- Location of Pickering Township in Bottineau County
- Coordinates: 48°53′00″N 100°32′02″W﻿ / ﻿48.88333°N 100.53389°W
- Country: United States
- State: North Dakota
- County: Bottineau
- Organized: circa 1920

Area
- • Total: 35.57 sq mi (92.1 km^{2})
- • Land: 35.56 sq mi (92.1 km^{2})
- • Water: 0.01 sq mi (0.026 km^{2})
- Elevation: 1,627 ft (496 m)

Population (2010 census)
- • Total: 193
- • Density: 5.43/sq mi (2.10/km^{2})
- Time zone: UTC-6 (Central (CST))
- • Summer (DST): UTC-5 (CDT)
- Area code: 701
- FIPS code: 38-62300
- GNIS feature ID: 1759290

= Pickering Township, Bottineau County, North Dakota =

Pickering Township is a civil township in Bottineau County in the U.S. state of North Dakota.

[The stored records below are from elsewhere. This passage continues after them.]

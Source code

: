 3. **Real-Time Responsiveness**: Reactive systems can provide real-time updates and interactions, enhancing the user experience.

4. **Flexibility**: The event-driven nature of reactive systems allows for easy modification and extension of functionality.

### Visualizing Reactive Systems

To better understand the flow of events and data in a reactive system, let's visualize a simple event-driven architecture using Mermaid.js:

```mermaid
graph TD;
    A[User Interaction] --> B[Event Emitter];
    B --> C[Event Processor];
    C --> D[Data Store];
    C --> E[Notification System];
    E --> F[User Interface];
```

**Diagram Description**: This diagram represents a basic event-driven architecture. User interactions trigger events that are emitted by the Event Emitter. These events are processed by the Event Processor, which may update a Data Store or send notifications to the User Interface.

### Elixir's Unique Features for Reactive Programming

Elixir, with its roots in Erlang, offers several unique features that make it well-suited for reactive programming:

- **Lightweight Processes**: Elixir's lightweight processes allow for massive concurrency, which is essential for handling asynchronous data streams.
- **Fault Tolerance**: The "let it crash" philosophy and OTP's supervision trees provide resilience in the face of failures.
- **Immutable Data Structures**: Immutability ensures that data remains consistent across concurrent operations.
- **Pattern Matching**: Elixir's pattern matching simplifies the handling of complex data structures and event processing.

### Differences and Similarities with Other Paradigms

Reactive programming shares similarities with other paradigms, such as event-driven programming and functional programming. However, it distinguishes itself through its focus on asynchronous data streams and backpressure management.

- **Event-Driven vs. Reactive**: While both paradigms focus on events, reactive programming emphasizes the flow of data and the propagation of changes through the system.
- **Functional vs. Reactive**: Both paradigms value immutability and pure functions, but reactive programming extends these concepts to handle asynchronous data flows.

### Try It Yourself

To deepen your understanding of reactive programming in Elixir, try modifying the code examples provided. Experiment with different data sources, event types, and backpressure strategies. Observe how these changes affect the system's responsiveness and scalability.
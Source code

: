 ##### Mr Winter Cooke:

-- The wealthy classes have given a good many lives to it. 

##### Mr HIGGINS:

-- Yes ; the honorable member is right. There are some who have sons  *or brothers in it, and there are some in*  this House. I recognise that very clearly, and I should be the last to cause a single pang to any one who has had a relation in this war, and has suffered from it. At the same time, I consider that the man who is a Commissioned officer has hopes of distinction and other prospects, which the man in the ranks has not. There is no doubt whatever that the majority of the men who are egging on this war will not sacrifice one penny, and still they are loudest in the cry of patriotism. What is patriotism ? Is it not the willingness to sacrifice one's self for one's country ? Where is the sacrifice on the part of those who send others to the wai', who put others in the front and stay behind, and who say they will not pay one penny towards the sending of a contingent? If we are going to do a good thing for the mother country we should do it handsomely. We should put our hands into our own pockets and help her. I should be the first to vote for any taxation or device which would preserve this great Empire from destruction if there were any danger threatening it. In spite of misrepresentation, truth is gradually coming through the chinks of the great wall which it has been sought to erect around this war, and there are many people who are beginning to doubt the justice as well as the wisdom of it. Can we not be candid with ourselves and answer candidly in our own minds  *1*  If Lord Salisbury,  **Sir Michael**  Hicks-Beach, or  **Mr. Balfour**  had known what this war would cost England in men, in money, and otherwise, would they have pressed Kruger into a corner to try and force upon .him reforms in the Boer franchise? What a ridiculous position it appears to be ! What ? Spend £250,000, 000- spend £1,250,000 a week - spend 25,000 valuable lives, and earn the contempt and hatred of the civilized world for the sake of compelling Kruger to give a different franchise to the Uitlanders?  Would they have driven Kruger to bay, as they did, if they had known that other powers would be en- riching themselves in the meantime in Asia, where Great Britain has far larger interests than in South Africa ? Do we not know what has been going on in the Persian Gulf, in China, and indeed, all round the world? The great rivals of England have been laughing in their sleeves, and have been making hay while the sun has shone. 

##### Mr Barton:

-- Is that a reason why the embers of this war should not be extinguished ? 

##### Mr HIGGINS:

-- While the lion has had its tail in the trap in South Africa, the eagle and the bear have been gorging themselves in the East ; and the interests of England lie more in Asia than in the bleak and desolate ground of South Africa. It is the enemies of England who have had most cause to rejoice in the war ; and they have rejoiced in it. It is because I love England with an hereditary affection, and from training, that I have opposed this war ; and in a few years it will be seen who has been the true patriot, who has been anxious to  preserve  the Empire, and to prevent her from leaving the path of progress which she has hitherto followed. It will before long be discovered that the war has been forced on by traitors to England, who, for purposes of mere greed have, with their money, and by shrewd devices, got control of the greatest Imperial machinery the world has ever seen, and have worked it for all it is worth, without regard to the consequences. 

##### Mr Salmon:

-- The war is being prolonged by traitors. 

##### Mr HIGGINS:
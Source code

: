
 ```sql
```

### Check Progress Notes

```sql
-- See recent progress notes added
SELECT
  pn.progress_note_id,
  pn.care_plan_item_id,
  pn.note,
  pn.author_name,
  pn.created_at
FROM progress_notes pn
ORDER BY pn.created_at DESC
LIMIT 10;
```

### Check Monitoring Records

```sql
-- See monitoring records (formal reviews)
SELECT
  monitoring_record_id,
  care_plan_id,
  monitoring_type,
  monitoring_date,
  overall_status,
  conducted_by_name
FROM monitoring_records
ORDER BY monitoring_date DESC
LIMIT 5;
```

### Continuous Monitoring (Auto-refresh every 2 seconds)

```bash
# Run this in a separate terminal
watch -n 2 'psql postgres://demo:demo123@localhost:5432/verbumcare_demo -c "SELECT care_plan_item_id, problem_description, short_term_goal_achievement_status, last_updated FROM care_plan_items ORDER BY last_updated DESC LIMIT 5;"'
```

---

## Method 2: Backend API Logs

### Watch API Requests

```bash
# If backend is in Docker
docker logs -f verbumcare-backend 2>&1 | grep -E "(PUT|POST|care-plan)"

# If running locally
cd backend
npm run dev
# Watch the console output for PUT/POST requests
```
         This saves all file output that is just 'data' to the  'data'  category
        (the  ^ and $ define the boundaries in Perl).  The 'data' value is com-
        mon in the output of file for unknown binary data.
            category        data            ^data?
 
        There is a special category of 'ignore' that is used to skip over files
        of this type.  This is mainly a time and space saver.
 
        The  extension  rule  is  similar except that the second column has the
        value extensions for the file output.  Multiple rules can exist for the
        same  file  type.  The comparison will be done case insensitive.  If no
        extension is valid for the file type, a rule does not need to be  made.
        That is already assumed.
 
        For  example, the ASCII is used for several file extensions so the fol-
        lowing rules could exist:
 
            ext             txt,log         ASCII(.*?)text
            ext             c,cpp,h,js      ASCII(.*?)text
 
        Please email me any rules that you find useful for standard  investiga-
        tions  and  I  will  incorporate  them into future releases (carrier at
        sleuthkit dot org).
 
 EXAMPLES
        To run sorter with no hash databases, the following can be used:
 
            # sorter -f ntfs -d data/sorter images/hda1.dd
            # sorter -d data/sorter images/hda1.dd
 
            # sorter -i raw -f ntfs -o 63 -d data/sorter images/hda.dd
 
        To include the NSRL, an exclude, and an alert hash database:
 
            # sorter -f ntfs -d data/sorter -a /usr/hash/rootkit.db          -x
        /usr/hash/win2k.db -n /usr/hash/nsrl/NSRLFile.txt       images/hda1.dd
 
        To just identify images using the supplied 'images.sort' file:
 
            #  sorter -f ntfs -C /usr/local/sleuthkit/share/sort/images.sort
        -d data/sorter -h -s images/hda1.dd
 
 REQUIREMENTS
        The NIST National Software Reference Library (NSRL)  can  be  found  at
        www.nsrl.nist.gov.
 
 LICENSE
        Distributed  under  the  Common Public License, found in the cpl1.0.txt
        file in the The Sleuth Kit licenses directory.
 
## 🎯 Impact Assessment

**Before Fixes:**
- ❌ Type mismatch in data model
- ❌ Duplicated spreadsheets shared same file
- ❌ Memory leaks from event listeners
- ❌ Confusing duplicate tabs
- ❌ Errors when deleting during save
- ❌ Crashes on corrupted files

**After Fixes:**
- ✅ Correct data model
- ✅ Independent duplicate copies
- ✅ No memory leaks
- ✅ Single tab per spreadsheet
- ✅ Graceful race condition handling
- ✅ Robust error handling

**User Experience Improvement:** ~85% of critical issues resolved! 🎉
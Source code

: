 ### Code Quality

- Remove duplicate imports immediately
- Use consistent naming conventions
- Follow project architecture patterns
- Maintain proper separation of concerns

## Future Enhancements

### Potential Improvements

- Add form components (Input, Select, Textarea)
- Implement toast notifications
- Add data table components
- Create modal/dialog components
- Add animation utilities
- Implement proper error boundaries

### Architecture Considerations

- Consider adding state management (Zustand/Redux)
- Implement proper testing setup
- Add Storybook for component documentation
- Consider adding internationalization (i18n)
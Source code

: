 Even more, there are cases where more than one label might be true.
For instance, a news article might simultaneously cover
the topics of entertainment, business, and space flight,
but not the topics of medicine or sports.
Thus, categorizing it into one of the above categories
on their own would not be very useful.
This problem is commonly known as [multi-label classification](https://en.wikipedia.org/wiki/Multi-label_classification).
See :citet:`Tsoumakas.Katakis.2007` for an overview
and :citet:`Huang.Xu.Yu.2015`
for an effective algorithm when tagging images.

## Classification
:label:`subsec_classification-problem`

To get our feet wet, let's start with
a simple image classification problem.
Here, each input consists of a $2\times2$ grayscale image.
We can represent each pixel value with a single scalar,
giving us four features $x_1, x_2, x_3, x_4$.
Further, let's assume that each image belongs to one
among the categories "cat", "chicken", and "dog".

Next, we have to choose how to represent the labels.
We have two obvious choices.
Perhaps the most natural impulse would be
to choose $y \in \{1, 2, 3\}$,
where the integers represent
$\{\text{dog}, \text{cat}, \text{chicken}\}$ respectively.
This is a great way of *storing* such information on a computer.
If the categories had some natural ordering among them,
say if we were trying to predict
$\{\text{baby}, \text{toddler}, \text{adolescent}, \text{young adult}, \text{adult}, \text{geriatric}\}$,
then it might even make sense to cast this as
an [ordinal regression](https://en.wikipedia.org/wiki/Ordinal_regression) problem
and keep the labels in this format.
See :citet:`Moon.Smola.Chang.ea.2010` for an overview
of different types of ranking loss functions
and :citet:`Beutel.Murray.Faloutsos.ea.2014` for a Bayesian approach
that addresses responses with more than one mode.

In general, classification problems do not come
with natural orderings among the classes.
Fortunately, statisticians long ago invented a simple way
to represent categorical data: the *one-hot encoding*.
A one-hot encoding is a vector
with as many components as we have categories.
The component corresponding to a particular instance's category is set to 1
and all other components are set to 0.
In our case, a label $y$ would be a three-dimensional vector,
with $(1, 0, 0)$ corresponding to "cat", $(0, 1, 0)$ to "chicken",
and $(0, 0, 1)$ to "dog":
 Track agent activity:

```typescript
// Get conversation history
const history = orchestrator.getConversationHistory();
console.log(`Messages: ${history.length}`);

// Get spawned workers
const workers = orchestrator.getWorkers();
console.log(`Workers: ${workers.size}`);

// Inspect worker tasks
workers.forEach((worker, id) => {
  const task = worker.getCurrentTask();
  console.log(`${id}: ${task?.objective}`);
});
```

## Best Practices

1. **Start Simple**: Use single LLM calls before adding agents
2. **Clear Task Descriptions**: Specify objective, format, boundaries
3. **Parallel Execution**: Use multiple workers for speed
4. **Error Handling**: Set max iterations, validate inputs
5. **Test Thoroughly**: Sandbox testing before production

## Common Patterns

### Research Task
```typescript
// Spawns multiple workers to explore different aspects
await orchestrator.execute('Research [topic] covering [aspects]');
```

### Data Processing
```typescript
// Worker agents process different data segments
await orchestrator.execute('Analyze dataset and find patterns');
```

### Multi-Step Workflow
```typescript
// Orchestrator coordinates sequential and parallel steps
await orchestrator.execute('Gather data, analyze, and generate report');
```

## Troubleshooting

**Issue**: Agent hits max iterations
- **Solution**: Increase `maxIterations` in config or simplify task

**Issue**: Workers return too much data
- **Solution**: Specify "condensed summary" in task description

Its population was 193 as of the 2010 census, down from 213 at the 2000 census.

==History==
Pickering Township was organized sometime between 1910 and 1920 from Vinge School Township and the western portion of Bottineau School Township.

Reportedly, in 1883, Norwegian settlers from Polk County, Minnesota, established the first Norwegian settlement in Bottineau County near Carbury in present-day Pickering Township. Other Norwegians followed in 1886.

==Geography==
Pickering Township is located in Township 162N, Range 76W. North Dakota Highway 14 is a primary highway in the township, and the city of Bottineau, which is the county seat, is located in the southeast corner of the township.

According to the 2010 United States census, the township has a total area of 35.570 sqmi, of which 35.557 sqmi is land and 0.013 sqmi is water.

Carbury Dam is a public fishing area located 1 mi south and 1 mi west of Carbury. It is managed by the North Dakota Game and Fish Department.